A common, though becoming increasingly discouraged, way to select variables for a model is stepwise selection. This is the process of iteratively adding and removing variables from a model and testing the model at each step, usually using AIC.
The step
function iterates through possible models. The scope
argument specifies a lower and upper bound on possible models.
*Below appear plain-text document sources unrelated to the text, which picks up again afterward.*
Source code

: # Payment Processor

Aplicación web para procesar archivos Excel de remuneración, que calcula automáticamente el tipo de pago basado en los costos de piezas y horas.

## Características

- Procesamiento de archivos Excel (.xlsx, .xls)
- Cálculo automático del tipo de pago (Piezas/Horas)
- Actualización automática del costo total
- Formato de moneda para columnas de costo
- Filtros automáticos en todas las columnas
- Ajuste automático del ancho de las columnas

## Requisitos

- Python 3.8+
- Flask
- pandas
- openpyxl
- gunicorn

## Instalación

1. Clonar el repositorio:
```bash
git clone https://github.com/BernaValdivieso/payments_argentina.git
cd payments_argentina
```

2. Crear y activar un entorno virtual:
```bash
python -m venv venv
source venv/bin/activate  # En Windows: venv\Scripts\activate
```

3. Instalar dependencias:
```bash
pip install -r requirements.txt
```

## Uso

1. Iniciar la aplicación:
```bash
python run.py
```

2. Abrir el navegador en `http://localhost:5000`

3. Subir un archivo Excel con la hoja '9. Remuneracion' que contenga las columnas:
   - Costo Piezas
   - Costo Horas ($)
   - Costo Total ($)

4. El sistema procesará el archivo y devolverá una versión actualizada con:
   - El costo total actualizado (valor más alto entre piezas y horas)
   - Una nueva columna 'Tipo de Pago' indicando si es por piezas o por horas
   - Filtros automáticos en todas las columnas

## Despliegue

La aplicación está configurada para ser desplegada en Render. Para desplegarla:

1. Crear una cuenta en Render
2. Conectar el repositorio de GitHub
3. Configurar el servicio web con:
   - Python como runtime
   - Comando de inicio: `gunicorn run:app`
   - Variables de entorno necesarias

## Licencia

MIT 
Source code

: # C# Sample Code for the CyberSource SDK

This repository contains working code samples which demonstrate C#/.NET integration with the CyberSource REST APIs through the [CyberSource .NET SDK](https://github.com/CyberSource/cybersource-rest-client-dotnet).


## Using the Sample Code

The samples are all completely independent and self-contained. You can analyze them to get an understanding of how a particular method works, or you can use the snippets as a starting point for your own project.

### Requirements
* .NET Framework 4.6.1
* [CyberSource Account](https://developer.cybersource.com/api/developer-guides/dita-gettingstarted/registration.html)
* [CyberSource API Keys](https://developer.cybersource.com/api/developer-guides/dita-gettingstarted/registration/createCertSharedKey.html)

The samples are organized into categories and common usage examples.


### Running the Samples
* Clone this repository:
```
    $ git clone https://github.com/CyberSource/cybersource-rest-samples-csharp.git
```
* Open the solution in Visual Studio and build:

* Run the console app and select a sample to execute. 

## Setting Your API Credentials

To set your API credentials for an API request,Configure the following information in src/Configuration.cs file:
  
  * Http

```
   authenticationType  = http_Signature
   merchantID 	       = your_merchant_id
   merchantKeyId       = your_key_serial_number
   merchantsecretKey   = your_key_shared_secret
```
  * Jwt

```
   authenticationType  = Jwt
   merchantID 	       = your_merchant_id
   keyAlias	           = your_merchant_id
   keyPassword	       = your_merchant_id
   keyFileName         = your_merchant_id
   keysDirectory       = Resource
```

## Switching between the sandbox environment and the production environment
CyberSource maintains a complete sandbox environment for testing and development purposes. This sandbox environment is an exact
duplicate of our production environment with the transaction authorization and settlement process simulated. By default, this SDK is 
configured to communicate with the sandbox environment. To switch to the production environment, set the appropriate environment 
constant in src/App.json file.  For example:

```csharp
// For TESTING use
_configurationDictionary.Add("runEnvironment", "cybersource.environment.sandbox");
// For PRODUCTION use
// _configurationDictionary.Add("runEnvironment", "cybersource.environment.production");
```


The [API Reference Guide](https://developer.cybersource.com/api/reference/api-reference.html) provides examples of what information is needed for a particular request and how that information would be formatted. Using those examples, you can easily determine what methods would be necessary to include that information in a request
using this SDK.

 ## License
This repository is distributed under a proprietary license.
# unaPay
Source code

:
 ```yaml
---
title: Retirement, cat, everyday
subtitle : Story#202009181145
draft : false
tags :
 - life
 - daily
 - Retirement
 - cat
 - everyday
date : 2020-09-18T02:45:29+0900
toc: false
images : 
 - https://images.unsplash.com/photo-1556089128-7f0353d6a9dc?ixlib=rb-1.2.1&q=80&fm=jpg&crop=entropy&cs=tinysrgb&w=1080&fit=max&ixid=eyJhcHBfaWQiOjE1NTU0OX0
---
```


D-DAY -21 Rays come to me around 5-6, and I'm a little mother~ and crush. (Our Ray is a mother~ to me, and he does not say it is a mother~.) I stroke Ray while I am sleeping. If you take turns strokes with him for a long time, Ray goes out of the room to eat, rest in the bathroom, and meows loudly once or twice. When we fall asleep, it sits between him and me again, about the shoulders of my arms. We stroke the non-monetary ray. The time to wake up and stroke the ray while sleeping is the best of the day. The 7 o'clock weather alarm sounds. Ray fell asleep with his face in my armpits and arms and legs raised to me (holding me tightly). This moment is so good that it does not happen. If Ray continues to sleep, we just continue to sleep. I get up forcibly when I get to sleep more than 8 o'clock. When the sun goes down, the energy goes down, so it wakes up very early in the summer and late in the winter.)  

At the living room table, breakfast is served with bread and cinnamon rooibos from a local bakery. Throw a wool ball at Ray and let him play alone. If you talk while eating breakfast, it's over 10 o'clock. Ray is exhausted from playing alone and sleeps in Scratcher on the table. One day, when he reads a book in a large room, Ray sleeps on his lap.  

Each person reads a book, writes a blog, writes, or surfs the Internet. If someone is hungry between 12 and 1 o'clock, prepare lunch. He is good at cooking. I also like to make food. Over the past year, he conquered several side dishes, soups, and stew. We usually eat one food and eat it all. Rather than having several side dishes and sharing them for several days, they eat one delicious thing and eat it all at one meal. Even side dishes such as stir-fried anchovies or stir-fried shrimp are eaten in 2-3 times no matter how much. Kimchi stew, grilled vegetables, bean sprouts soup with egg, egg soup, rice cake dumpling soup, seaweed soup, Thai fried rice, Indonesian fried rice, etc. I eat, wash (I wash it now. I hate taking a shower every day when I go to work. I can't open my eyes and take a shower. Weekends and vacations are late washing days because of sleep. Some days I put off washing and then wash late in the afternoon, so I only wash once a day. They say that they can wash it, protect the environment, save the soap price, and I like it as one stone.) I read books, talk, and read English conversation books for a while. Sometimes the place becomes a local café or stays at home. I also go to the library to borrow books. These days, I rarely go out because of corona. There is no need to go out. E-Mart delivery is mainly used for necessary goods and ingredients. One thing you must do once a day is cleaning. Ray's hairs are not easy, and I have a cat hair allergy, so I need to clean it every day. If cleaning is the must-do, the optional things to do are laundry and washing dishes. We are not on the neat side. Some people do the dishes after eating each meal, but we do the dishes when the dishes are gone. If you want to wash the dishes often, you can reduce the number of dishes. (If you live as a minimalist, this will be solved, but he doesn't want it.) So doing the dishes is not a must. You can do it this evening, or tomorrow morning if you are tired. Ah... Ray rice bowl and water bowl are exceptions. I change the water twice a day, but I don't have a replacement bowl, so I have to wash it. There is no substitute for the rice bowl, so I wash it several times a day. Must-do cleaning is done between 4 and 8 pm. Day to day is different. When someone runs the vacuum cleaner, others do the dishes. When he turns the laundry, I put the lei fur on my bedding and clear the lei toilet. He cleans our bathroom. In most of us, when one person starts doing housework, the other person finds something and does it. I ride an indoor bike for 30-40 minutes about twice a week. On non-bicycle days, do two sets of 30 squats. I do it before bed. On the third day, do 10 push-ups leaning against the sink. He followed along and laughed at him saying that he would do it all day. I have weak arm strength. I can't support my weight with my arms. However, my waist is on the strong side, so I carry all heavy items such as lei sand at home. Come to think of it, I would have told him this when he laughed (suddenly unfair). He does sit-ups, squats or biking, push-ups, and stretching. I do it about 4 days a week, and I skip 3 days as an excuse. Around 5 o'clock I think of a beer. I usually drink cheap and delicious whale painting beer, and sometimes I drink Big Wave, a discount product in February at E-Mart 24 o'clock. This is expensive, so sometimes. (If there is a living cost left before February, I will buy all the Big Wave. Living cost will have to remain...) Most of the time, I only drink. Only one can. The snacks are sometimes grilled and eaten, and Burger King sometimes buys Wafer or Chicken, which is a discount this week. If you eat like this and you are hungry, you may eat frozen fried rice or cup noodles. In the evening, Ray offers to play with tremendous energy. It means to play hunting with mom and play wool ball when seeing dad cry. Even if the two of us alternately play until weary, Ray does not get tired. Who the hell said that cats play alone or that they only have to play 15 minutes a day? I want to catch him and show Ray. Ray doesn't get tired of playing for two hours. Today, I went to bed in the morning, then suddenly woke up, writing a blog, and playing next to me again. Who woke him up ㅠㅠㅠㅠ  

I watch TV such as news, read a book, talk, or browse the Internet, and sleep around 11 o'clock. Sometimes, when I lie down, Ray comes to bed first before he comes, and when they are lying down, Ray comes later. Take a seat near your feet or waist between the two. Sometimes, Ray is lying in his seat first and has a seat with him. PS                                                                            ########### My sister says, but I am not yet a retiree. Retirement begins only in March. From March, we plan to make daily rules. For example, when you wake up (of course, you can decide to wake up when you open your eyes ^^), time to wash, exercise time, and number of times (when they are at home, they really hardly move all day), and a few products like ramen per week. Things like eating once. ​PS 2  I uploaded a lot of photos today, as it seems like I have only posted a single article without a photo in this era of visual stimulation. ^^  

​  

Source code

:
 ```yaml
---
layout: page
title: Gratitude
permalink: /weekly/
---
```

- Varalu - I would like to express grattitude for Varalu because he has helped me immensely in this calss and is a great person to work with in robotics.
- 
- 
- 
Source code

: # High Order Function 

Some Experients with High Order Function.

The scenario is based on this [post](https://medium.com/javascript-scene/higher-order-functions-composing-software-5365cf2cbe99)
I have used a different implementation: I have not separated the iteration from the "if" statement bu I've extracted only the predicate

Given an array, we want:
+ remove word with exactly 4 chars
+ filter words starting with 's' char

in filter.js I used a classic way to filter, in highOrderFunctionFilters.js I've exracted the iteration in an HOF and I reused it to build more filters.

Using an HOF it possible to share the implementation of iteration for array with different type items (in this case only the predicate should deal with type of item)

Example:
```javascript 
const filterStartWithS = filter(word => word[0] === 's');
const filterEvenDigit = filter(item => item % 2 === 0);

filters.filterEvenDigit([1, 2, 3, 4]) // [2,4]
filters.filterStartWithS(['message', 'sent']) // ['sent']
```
The direction
argument specifies whether variables are just added into the model, just subtracted from the model or added and subtracted as necessary. When run, step
prints out all the iterations it has taken to arrive at what it considers the optimal model.
> # the lowest model is the null model, basically the straight average
> nullModel <- lm(ValuePerSqFt ~ 1, data=housing)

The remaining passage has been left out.